#### [What you will do]
Pull each line holding the word "length" from the data.

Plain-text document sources
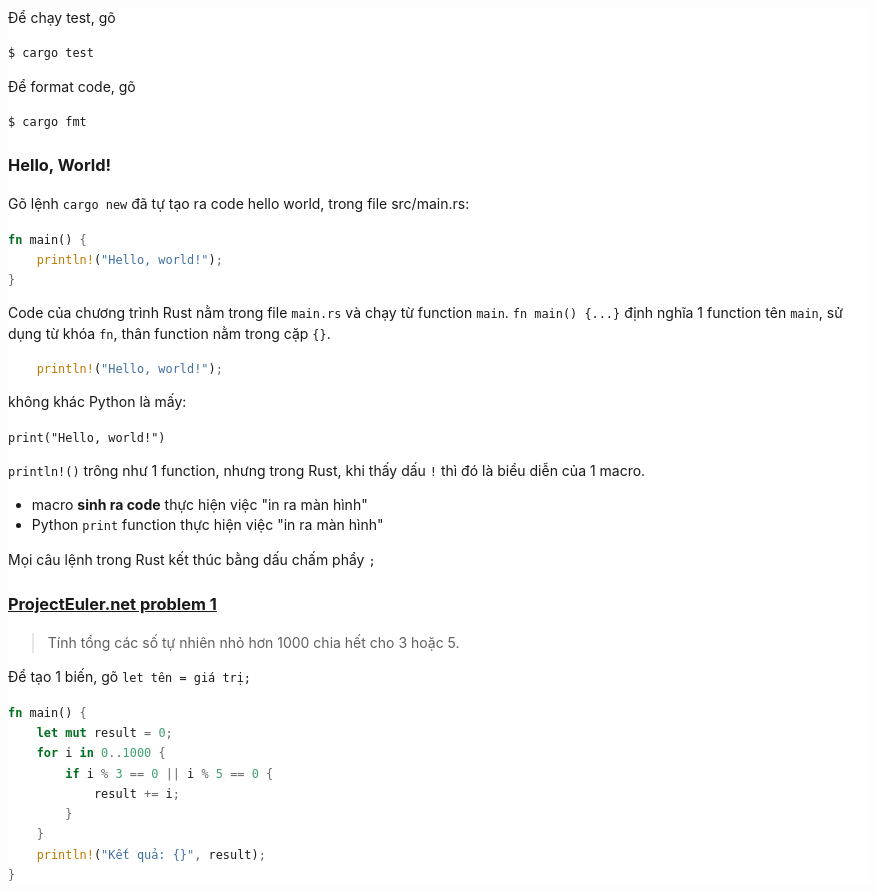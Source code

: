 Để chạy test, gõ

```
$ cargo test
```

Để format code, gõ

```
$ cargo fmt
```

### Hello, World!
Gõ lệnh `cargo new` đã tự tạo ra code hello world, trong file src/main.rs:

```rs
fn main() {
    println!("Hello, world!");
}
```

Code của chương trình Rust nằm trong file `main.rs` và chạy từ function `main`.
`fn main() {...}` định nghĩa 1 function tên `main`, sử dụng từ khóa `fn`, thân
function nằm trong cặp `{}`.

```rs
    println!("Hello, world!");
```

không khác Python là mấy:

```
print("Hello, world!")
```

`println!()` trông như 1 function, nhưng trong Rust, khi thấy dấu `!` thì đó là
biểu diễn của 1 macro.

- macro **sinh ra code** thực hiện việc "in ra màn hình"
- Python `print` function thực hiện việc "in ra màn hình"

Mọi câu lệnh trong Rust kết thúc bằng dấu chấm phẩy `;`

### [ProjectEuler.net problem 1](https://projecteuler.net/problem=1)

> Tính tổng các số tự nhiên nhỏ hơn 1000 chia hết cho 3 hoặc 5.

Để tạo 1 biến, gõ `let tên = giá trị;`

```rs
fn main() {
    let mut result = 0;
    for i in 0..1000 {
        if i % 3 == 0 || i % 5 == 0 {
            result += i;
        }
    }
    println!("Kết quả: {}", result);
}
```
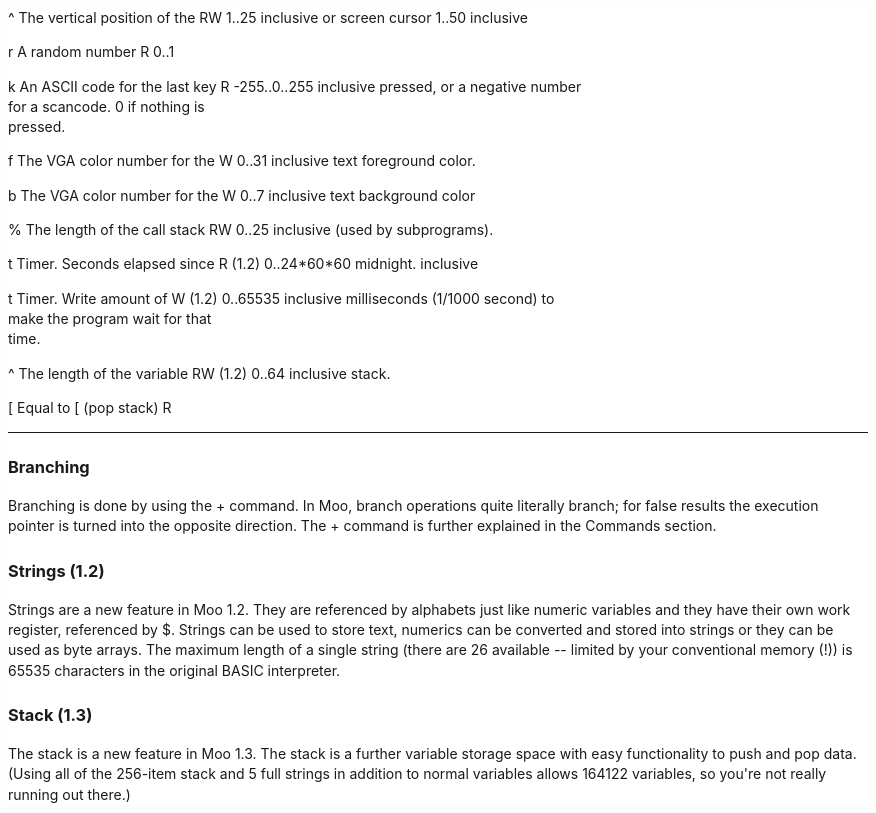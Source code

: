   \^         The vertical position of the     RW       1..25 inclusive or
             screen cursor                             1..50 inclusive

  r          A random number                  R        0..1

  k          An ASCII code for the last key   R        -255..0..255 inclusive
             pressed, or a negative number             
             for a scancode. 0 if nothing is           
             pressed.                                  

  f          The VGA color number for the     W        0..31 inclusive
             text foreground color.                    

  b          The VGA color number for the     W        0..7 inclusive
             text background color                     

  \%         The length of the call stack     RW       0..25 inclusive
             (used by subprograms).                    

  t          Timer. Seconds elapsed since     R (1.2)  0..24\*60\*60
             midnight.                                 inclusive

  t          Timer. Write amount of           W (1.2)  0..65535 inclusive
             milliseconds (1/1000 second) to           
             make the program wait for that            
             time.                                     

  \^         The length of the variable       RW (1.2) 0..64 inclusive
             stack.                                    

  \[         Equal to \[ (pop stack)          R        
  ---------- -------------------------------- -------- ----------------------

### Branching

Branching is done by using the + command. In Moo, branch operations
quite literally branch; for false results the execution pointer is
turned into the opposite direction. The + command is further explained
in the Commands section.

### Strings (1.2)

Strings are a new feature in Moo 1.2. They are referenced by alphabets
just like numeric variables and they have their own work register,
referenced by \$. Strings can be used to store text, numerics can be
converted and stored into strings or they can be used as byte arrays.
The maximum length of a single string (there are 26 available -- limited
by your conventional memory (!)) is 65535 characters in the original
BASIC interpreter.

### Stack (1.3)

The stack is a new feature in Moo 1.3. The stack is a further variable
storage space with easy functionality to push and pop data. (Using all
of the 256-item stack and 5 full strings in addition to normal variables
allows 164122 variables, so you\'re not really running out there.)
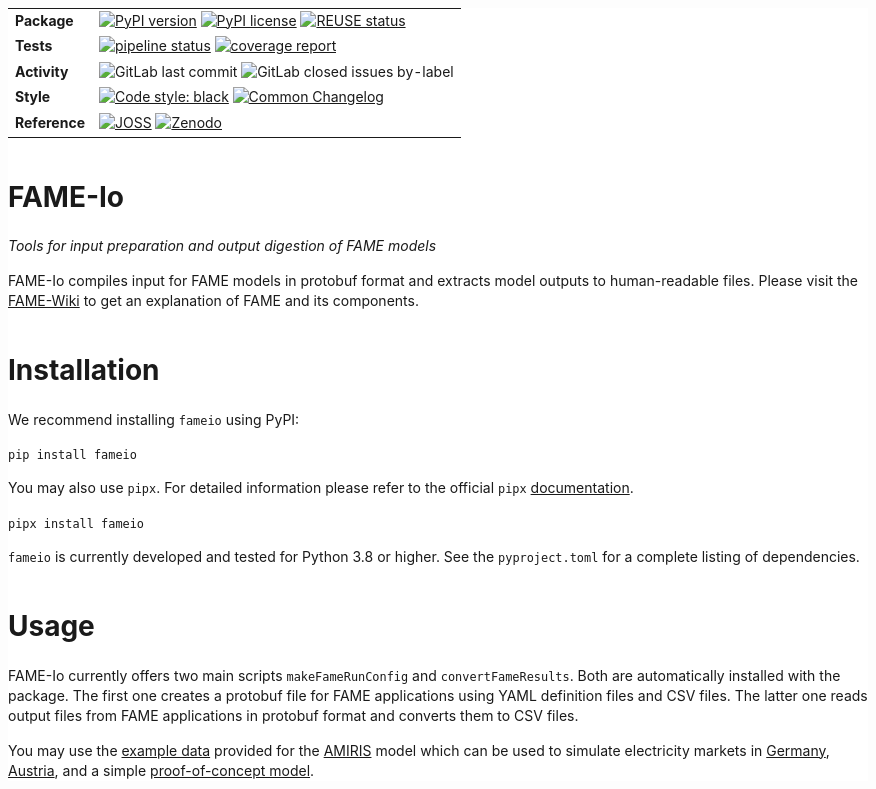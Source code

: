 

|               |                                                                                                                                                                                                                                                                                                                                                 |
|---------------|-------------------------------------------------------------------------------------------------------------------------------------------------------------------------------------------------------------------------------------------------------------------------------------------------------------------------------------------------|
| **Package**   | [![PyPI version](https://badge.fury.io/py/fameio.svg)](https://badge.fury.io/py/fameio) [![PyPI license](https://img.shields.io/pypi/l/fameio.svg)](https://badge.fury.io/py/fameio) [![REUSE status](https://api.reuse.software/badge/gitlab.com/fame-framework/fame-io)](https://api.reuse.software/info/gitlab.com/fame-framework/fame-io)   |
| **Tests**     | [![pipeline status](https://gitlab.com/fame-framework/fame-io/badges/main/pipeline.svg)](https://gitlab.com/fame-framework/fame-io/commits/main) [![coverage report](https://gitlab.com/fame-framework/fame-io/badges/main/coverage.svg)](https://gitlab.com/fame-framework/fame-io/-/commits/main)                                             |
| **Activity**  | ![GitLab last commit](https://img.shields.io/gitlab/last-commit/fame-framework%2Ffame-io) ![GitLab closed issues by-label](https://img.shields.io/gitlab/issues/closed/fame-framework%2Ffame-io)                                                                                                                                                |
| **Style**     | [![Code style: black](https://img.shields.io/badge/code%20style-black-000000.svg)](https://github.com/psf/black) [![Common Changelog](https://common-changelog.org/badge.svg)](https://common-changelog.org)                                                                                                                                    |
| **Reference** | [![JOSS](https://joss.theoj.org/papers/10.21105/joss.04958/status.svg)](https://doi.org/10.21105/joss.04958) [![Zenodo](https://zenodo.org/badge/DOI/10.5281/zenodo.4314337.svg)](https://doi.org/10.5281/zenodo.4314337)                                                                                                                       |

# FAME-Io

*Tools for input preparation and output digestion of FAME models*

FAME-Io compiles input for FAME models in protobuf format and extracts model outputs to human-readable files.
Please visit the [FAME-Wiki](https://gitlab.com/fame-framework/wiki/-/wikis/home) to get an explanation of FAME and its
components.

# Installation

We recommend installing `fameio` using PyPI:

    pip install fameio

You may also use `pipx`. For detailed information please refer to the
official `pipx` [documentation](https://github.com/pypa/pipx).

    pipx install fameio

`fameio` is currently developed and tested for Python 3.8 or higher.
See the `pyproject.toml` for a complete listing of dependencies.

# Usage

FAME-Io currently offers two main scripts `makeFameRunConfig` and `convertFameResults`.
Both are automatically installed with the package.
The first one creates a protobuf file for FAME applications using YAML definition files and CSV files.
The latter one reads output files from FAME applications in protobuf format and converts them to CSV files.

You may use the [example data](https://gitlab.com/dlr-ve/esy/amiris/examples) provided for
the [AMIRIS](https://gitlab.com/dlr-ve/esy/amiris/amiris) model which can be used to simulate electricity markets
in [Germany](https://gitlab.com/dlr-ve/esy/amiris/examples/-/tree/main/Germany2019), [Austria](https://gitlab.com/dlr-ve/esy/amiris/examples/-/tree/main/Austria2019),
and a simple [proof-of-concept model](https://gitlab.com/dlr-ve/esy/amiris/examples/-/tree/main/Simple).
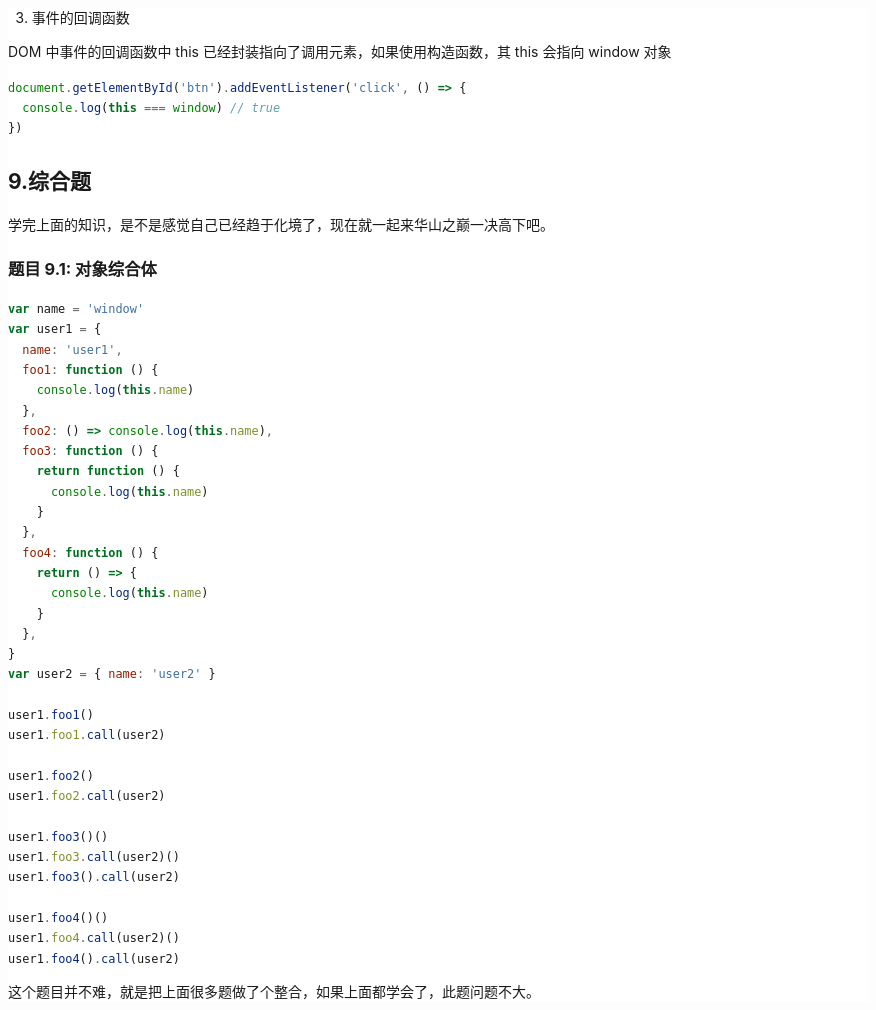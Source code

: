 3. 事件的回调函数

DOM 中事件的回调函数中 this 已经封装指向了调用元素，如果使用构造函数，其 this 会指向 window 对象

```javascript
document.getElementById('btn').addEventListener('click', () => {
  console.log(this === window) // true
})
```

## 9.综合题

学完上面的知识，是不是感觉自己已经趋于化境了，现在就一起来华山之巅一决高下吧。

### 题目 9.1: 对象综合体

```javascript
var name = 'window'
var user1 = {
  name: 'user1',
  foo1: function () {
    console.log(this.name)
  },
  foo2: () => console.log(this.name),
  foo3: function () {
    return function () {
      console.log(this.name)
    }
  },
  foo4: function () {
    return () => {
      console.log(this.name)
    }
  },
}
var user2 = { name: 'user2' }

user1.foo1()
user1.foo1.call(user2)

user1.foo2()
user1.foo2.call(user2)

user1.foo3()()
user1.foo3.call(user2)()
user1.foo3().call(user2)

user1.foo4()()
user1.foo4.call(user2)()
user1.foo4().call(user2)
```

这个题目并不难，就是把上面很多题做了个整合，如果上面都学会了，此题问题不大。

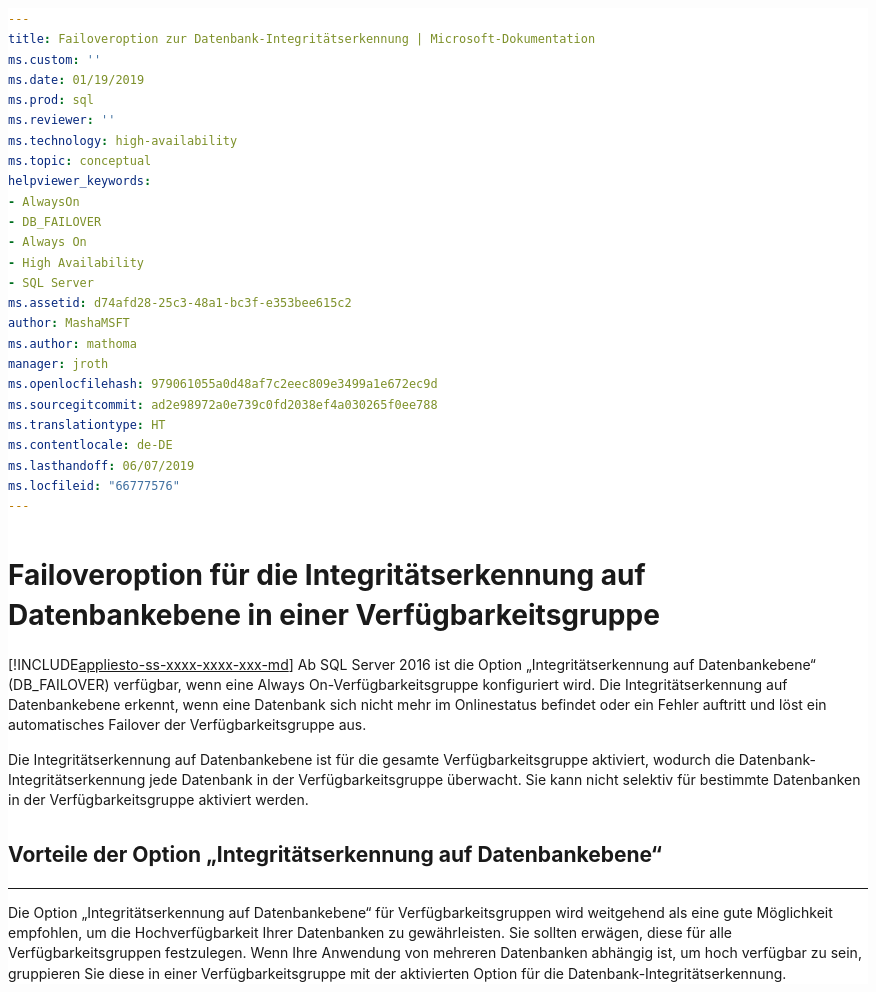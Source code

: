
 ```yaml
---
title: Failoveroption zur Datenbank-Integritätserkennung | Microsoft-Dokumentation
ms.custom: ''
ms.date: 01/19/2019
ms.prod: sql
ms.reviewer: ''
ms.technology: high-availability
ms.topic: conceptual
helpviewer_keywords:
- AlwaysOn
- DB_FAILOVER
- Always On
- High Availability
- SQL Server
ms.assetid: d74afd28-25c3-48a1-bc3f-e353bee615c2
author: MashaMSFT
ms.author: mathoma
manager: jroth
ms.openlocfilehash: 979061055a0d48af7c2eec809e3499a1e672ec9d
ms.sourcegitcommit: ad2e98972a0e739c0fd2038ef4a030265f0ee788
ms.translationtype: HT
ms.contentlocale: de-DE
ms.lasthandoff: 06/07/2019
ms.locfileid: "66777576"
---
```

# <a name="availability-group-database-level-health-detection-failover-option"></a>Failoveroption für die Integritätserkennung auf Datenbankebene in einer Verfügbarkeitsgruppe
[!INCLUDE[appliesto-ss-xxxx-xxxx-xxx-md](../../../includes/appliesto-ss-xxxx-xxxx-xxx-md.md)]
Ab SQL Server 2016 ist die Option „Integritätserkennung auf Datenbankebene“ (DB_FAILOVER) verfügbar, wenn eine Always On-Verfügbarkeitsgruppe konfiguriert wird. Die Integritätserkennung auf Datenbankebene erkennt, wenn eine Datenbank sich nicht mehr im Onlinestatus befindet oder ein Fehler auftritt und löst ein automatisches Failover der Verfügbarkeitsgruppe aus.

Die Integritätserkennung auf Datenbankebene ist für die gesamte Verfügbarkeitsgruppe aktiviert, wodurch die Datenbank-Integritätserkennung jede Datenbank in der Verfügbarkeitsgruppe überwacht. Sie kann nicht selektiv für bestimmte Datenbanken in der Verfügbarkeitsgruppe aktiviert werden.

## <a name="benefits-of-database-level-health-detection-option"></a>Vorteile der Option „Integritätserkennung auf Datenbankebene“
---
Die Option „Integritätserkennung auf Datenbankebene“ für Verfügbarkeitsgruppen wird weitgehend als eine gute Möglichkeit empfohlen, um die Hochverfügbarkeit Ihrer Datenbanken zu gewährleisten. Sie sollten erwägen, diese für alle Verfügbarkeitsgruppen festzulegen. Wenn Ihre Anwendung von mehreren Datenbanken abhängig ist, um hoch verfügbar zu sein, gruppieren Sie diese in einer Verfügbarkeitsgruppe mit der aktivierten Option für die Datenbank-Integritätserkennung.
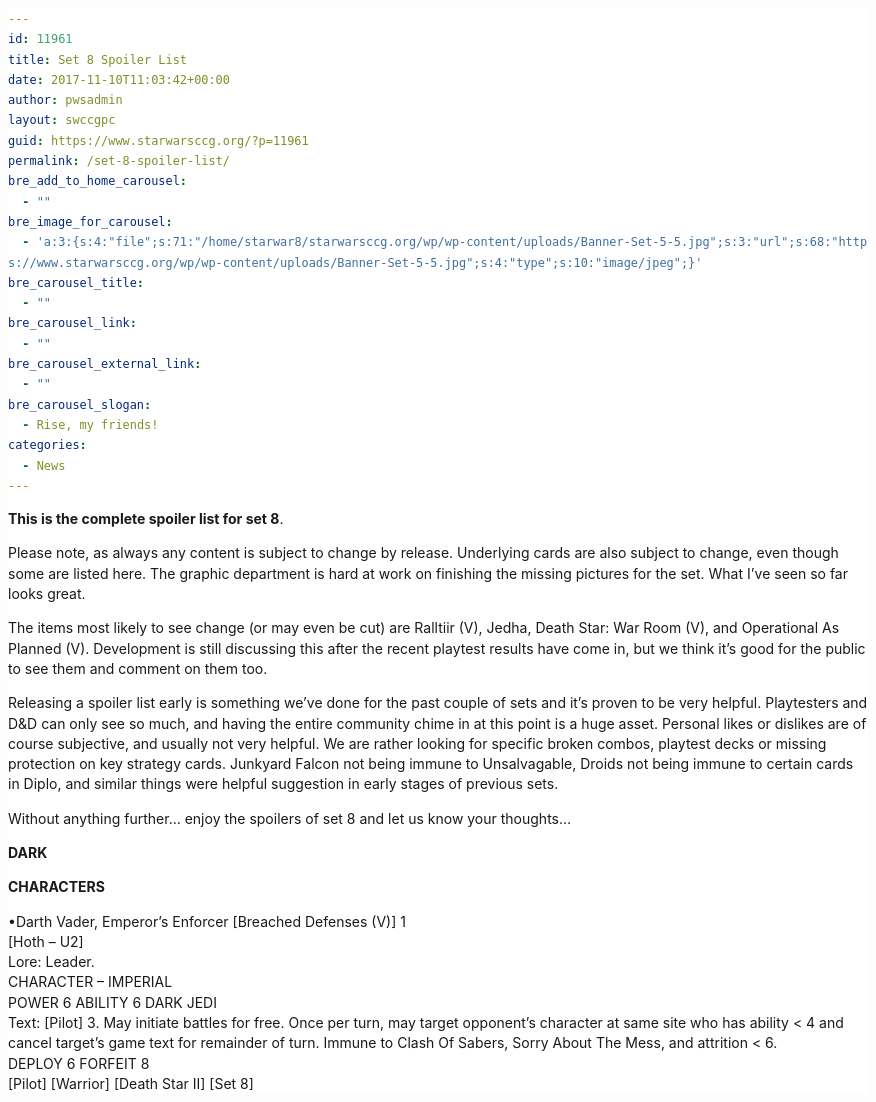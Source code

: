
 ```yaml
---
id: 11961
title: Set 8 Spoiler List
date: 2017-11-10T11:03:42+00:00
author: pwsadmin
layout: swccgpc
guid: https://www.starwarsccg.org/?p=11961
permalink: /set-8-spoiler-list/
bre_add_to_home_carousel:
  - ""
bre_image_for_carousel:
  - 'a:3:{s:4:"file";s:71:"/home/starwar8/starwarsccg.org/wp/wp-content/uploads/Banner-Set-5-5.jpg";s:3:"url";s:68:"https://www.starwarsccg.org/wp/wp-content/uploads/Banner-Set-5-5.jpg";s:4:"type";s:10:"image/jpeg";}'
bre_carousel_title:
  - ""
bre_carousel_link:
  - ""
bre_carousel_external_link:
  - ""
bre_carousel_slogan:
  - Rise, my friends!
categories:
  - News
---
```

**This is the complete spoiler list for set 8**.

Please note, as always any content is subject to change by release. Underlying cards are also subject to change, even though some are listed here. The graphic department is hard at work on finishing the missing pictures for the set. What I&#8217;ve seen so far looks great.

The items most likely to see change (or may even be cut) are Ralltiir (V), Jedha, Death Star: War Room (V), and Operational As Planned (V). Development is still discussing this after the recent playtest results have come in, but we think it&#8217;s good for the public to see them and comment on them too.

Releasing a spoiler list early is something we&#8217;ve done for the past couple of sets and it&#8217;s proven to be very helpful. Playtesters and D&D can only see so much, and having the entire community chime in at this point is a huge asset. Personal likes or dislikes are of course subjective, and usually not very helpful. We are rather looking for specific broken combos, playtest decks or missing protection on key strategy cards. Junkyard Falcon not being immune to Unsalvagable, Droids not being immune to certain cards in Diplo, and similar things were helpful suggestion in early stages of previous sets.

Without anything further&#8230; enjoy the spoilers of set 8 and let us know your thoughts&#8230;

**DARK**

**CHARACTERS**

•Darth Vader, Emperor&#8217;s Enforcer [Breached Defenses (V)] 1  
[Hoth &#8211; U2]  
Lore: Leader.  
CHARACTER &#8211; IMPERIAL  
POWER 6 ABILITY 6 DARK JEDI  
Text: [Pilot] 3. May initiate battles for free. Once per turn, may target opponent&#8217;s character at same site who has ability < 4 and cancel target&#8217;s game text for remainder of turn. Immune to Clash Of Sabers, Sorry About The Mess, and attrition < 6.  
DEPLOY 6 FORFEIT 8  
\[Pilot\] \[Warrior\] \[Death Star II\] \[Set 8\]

#### [Solution to the exercise]
  \%         The length of the call stack     RW       0..25 inclusive
  \^         The length of the variable       RW (1.2) 0..64 inclusive
The maximum length of a single string (there are 26 available -- limited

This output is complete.